■ WHAT THE TASK REQUIRES
Once you reach the line that contains "根據前者的描述，HTML的屬", retype it and every line after it exactly, ending with the last line of the entries.

Collected data:
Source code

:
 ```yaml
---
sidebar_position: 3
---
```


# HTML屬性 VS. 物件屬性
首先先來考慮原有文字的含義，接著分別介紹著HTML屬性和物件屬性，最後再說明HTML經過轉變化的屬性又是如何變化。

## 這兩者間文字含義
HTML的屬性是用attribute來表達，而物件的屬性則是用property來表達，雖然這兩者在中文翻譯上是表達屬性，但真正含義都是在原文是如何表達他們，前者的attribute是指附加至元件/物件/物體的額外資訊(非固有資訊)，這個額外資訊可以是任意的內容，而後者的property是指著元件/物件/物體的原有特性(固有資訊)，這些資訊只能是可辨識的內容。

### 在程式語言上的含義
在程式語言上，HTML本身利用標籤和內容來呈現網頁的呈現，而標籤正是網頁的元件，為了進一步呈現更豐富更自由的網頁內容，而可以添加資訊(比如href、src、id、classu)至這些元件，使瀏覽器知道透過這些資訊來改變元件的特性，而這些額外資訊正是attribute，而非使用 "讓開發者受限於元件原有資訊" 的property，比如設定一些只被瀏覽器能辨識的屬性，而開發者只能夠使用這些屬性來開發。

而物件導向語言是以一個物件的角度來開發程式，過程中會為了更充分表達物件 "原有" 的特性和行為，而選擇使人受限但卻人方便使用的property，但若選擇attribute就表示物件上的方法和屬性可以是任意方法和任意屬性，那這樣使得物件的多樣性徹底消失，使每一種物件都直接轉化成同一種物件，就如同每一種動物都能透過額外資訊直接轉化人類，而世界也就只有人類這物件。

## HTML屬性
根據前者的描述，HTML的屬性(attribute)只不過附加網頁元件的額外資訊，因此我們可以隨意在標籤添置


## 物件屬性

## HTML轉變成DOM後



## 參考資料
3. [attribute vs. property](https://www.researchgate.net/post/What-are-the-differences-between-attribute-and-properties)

■ EXERCISE SOLUTION
根據前者的描述，HTML的屬性(attribute)只不過附加網頁元件的額外資訊，因此我們可以隨意在標籤添置


## 物件屬性

## HTML轉變成DOM後



## 參考資料
3. [attribute vs. property](https://www.researchgate.net/post/What-are-the-differences-between-attribute-and-properties)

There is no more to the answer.